- Study material:
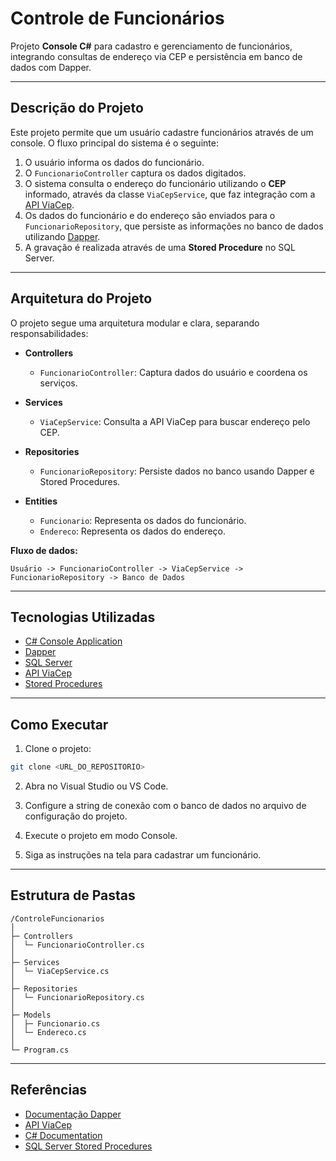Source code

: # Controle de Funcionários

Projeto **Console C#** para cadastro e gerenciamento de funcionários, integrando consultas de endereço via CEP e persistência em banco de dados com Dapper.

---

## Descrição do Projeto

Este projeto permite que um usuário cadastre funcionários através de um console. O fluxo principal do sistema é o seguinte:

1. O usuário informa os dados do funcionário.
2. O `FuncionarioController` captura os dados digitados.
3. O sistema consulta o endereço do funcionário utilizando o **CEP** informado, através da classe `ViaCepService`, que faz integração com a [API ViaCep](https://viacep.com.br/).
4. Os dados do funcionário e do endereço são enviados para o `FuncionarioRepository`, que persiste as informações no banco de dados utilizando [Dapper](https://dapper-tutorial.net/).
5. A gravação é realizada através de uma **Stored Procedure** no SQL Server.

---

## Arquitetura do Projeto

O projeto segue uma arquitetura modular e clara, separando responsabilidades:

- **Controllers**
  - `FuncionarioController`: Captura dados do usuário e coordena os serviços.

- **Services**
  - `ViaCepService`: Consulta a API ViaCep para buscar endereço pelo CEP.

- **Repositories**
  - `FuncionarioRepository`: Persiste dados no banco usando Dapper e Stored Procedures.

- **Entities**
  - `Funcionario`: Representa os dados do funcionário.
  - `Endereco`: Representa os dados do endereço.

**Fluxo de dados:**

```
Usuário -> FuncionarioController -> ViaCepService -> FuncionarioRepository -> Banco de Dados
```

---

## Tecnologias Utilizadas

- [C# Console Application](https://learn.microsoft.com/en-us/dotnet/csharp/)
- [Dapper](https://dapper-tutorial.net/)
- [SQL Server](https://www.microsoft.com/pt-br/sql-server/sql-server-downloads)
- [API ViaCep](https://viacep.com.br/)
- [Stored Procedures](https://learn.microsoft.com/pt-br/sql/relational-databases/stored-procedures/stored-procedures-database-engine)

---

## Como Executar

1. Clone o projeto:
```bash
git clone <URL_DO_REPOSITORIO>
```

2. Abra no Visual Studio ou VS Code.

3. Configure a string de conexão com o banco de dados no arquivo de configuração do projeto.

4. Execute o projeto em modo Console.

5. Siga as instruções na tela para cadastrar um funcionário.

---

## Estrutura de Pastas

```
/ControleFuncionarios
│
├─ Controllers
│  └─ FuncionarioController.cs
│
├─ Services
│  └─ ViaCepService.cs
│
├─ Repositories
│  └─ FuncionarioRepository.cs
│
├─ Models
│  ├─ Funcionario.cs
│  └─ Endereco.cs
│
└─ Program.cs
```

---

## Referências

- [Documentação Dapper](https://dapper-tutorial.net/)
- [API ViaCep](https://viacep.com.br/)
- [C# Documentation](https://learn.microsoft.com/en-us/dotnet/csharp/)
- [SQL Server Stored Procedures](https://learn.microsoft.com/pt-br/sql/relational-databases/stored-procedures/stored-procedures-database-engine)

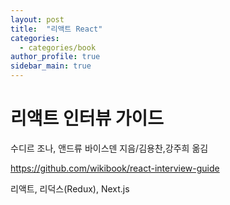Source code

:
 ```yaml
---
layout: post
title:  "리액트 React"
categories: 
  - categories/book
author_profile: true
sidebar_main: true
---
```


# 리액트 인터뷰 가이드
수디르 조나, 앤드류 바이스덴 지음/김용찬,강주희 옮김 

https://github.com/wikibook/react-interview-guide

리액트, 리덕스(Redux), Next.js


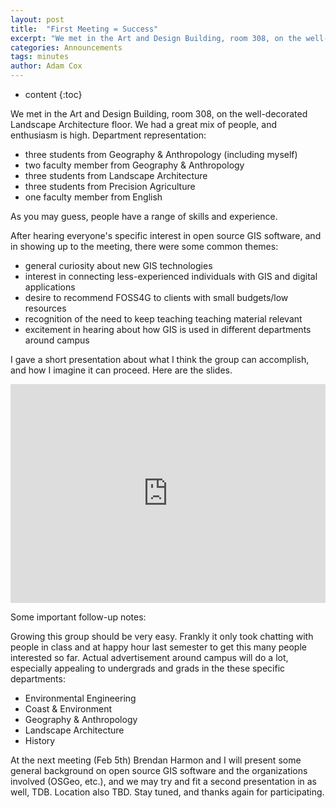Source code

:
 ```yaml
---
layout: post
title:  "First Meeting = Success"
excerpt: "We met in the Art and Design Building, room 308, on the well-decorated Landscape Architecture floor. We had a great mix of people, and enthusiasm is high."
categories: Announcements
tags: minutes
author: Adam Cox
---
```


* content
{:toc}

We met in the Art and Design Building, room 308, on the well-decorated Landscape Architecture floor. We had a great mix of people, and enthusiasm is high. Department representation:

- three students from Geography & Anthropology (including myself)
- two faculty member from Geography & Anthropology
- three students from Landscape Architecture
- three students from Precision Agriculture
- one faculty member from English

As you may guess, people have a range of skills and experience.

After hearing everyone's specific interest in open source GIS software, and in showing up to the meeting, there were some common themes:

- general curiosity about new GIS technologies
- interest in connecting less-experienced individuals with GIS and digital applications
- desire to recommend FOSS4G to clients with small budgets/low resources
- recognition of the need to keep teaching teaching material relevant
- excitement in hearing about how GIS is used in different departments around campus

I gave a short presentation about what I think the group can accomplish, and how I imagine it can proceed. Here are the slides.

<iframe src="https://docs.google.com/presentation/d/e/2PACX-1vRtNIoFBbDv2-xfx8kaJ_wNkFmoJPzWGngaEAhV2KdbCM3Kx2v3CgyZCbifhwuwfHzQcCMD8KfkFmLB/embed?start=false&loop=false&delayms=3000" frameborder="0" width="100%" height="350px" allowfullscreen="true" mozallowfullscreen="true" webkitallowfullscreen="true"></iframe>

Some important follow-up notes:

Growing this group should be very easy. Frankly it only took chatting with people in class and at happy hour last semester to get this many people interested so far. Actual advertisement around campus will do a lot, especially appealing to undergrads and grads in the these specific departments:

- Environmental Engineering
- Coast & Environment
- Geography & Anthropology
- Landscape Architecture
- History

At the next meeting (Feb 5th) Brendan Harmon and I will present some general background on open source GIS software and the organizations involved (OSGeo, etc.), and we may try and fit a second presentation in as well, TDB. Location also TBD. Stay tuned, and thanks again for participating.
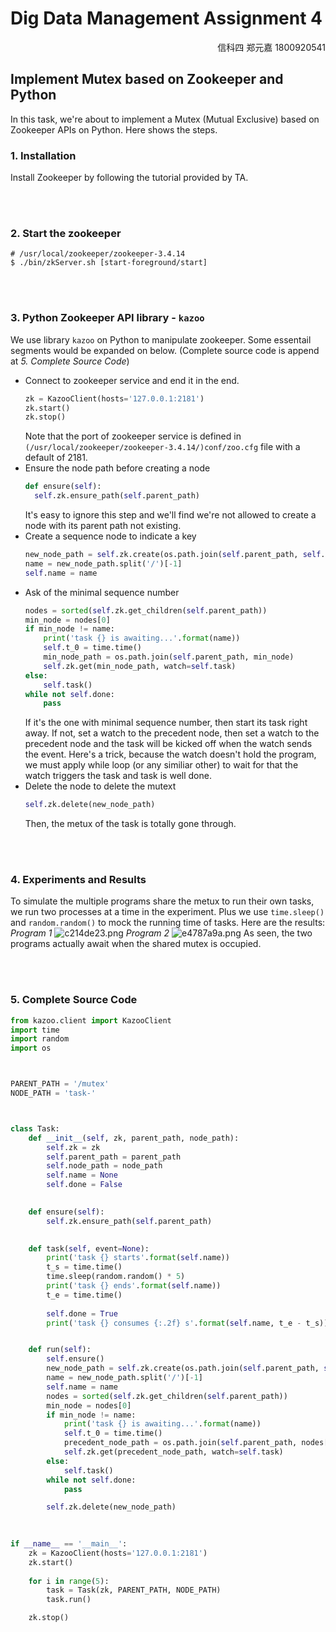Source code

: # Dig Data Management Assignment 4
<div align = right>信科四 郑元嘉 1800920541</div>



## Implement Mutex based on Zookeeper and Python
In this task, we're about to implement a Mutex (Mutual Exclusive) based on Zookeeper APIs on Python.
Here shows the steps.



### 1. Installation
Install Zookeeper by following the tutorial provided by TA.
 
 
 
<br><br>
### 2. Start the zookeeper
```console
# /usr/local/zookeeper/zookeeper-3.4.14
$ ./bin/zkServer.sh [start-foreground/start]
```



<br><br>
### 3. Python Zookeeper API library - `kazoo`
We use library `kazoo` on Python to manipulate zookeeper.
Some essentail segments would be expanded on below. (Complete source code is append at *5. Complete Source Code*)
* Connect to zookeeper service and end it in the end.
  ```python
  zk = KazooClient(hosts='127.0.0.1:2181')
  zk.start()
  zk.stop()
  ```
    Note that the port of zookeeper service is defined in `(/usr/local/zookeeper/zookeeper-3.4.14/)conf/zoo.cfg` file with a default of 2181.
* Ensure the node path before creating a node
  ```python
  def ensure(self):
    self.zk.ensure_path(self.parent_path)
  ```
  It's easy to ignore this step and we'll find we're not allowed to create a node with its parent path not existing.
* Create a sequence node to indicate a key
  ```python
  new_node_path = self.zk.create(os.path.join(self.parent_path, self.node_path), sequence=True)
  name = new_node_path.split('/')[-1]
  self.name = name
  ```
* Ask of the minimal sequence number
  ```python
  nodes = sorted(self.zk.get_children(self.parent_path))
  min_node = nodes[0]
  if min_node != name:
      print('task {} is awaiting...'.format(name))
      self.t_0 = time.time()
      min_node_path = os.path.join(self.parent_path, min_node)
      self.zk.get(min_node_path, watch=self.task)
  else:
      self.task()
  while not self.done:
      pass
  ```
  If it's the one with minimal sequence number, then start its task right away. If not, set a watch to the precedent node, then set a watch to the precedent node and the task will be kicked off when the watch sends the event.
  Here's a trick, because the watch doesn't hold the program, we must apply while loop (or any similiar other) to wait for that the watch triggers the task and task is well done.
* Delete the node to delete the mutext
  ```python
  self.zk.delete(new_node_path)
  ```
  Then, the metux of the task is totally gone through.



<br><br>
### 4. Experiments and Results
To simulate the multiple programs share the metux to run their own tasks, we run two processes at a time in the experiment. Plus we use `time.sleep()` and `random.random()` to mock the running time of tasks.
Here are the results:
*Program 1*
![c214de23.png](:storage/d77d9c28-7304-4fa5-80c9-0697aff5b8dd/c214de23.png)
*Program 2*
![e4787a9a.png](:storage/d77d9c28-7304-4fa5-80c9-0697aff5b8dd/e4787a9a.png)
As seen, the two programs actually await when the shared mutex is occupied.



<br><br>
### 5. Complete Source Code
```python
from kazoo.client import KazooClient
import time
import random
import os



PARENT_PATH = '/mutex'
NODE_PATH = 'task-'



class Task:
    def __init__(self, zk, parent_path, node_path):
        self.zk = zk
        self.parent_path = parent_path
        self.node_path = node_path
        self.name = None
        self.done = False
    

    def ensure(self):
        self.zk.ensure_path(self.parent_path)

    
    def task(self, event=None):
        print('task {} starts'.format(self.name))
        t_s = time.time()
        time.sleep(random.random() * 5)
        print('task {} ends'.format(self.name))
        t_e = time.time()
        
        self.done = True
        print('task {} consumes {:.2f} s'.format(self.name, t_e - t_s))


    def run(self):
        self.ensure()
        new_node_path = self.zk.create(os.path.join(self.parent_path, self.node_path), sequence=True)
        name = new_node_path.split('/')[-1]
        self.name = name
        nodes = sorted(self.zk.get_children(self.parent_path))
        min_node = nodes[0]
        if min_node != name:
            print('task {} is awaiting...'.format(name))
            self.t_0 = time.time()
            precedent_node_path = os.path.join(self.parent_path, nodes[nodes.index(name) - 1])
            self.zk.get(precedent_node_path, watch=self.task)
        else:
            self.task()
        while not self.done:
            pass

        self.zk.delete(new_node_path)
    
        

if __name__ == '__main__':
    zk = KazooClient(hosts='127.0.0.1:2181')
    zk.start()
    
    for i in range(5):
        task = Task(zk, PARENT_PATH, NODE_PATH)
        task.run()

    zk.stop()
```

- About this exercise: What is needed is one number: how many lines of the records above contain the word "right".

- Solved exercise: 2